Debemos reconocer algunas notorias contribuciones a este estado de cosas. Si la consigna de CFK “vamos por todo” contribuyó a elevar la temperatura política del enfrentamiento, ha sido el gobierno de Mauricio Macri, con el uso escandaloso de la prisión preventiva por parte de algunos jueces y fiscales federales, vinculados a los servicios de información del Estado, lo que ha creado un clima de enorme crispación política que nos coloca en terrenos altamente inflamables. Esto en medio de un colosal incremento de la pobreza y el desempleo debido al fracaso de las medidas económicas adoptadas. Solo las expectativas de un inminente cambio de gobierno han evitado los desbordes, pero si esa expectativa resultara frustrada, las tensiones alcanzarán un nivel de imprevisibles consecuencias.
Por otra parte es tal elevado el grado de terror al regreso de CFK en algunos sectores del establishment que después de las cosas que se han visto –por ejemplo, insistir en convertir el suicidio de un fiscal en un magnicidio- nada sería descartable: desde un descarado fraude electoral hasta una prisión in extremis siguiendo la estela de lo acontecido con Lula. Este contexto permite prever que si CFK resultara ganadora en una hipotética confrontación electoral, los problemas que debería abordar el nuevo gobierno, nos instalarían en un escenario apocalíptico: la huída del capital financiero, el cierre de toda financiación externa, y el aislamiento internacional nos acercarían a un escenario similar al que vive actualmente Venezuela.
A la vista de todos estos elementos, evaluados desde una perspectiva políticamente neutral, una solución menos mala para nuestro país sería que, ya sea por autoconvencimiento, por el peso de las encuestas, o por la simple recomendación de sus propios adherentes, tanto CFK como Mauricio Macri, renunciaran a su postulación y delegaran en persones menos cuestionadas la representación de sus intereses electorales. Aunque pueda parecer una ejercicio de pura ficción, pensemos por un momento lo que acontecería si fuera María Eugenia Vidal la candidata de la coalición Cambiemos y si estuviera Felipe Solá encabezando el frente liderado por el Partido Justicialista. Todos respiraríamos aliviados. Cualquiera que fuera el resultado de la elección, la impresión es que esas presencias facilitarían las posibilidades de iniciar conversaciones entre el partido del gobierno y el partido de la oposición, en forma proactiva, con vistas a alcanzar algunos consensos básicos dirigidos a afrontar la difícil coyuntura económica.
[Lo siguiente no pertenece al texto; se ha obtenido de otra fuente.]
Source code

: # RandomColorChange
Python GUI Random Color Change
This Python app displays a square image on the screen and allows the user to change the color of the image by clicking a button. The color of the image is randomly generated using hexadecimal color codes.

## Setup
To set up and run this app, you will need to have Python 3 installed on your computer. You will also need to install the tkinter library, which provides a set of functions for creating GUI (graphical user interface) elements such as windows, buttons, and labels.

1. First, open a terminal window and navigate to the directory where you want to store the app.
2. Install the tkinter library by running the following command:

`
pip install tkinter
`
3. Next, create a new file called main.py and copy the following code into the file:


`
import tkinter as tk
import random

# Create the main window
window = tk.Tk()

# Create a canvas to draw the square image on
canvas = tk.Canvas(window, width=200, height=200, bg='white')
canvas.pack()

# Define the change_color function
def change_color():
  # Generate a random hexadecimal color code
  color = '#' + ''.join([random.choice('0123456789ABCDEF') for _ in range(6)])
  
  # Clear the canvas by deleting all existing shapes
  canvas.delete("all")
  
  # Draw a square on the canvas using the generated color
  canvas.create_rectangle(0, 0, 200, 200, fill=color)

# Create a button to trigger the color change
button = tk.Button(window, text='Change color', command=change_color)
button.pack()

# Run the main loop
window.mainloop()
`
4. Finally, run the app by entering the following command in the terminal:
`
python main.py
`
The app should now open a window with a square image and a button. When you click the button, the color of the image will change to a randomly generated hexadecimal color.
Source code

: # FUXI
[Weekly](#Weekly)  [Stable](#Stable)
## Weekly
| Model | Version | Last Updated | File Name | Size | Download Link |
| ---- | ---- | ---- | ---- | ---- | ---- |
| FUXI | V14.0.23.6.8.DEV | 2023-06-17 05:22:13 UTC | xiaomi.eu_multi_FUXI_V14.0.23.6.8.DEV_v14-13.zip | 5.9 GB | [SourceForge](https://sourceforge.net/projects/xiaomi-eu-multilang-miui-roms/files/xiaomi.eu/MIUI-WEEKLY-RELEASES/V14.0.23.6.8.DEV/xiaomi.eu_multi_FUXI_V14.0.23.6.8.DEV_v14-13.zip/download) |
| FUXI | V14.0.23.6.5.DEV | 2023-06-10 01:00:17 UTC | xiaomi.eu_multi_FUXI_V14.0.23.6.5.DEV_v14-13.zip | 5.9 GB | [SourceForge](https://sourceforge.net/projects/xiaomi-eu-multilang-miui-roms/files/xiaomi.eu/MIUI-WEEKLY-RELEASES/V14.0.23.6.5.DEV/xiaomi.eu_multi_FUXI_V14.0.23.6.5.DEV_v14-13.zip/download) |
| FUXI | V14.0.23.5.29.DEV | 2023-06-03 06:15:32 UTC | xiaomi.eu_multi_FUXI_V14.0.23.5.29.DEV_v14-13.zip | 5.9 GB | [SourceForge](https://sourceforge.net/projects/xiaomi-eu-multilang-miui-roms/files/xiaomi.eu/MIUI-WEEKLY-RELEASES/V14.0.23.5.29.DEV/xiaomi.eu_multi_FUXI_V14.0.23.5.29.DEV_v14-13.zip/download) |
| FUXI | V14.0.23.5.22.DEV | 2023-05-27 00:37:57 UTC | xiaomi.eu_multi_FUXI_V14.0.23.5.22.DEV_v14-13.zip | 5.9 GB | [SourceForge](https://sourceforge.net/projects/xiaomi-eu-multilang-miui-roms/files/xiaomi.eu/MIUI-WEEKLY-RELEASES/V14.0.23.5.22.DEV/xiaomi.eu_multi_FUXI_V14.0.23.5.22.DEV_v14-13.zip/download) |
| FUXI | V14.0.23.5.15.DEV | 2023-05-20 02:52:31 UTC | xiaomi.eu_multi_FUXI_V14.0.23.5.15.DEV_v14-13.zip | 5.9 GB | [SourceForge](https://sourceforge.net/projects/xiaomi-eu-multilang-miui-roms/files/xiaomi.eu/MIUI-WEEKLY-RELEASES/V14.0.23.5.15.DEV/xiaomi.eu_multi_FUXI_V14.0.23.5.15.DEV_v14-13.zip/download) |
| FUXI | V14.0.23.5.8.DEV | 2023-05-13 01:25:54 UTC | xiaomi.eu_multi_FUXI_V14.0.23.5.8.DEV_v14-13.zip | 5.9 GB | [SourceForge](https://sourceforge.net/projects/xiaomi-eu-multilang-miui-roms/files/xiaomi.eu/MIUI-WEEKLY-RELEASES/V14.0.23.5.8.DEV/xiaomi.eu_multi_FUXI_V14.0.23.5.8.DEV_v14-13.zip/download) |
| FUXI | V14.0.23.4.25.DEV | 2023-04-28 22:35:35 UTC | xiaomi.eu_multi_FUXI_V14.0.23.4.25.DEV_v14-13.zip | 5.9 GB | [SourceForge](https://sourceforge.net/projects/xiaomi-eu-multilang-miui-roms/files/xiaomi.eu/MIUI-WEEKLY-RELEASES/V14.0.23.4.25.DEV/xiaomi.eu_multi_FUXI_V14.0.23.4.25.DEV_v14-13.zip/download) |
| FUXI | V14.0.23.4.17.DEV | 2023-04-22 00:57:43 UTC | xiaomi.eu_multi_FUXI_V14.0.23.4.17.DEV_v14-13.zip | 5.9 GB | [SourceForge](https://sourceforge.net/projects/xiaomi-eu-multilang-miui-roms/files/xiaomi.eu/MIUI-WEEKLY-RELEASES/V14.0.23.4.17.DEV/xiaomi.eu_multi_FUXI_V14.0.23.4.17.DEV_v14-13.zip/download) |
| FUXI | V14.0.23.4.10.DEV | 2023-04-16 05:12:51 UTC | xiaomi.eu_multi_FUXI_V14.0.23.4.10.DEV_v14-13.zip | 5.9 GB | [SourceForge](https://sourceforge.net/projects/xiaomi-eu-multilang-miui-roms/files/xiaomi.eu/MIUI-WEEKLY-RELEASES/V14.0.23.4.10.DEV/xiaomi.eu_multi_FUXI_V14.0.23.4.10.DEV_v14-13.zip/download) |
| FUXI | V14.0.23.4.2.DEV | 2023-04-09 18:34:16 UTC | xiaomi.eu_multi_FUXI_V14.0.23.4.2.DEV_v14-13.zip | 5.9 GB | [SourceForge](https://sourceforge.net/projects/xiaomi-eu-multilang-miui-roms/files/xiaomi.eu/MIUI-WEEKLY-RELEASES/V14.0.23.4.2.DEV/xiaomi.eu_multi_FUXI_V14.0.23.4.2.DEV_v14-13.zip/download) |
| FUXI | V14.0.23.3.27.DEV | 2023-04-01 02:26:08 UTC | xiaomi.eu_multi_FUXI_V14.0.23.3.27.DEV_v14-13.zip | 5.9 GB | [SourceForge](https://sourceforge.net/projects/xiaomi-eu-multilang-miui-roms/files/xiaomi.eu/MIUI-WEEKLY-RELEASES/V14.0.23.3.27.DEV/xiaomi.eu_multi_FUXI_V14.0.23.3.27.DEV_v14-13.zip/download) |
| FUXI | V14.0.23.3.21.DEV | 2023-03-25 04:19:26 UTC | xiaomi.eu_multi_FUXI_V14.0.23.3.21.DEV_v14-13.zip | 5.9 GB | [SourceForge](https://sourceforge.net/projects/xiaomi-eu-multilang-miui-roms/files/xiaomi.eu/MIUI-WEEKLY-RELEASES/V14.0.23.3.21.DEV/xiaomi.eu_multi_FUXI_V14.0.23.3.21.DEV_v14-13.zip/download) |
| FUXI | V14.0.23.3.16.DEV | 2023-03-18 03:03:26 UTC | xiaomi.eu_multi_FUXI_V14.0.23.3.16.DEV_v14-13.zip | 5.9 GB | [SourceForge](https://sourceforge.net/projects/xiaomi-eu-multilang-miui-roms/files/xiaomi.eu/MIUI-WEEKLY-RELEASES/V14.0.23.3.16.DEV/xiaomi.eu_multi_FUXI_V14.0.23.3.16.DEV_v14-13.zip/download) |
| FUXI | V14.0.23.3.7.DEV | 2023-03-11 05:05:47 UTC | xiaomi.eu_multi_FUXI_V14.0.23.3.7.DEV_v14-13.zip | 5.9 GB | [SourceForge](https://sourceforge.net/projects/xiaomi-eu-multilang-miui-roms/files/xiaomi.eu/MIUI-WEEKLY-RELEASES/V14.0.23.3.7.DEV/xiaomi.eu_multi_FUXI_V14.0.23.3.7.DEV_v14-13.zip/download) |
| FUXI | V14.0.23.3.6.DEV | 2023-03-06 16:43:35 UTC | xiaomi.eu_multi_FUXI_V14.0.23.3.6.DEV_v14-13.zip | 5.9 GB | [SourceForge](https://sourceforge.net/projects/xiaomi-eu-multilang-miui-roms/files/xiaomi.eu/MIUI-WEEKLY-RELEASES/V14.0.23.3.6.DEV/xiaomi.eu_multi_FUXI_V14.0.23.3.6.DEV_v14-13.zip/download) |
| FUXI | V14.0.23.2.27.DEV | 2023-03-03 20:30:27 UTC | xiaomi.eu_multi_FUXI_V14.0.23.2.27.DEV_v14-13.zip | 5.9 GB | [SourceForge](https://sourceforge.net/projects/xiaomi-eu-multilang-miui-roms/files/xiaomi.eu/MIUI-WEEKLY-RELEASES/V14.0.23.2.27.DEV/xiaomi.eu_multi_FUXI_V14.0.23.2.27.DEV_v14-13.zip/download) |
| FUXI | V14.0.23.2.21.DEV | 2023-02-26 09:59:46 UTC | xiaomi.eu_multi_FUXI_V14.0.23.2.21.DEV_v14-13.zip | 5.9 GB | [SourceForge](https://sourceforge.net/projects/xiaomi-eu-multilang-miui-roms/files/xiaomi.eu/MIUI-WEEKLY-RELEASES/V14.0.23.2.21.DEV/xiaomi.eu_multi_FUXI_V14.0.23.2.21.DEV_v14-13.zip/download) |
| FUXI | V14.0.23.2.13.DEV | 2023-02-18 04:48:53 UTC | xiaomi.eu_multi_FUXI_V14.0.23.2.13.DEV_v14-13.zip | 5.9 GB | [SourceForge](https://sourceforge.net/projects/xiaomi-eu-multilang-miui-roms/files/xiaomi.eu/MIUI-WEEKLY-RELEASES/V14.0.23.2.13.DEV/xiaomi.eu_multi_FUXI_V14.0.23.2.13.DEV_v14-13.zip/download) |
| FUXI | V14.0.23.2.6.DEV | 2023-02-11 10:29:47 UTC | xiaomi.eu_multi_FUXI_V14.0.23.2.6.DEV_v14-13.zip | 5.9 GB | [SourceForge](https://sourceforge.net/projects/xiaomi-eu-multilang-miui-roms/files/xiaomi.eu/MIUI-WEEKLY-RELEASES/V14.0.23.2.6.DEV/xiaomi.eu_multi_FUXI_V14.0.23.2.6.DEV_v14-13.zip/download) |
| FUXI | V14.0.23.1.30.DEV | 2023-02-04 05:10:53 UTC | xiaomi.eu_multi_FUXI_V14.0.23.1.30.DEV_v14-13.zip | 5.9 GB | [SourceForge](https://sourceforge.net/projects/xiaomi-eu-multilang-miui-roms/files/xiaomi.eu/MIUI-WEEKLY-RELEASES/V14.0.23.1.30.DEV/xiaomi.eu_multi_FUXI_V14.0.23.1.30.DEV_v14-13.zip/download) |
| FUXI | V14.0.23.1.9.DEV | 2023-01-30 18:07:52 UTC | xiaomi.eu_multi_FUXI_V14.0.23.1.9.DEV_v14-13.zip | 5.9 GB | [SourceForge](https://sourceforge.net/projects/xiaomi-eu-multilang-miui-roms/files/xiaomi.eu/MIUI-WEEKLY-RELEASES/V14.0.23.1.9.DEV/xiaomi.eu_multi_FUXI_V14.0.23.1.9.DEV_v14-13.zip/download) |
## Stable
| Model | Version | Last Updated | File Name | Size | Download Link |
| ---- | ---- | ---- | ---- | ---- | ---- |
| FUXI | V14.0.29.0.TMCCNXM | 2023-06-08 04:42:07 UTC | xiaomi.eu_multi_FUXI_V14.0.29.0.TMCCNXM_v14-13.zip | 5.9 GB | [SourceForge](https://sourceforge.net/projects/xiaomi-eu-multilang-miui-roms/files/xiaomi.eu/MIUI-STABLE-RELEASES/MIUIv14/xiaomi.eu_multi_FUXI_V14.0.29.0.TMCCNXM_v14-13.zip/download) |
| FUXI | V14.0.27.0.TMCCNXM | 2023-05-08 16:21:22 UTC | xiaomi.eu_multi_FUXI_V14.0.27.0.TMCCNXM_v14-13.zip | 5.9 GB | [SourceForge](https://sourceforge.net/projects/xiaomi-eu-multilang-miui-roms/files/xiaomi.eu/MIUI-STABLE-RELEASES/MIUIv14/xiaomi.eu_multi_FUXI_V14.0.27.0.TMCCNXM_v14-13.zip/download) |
Es difícil imaginar un escenario de tal naturaleza porque la cultura política de nuestro país -que arranca desde la división histórica entre unitarios y federales- no permite albergar demasiado optimismo. Sin embargo, en ocasiones, es el peso de la opinión ciudadana la que puede forzar la salida de algunos púgiles del ring. No parece la nuestra una opinión alejada de lo que piensan muchos argentinos. Según el encuestador Roberto Bacman, “los argentinos esperan que la oposición encuentre una fórmula que, sin exclusiones ni sectarismo, le proponga un porvenir a su esperanza. En síntesis, un nuevo modelo económico y social para esta sufrida Argentina”.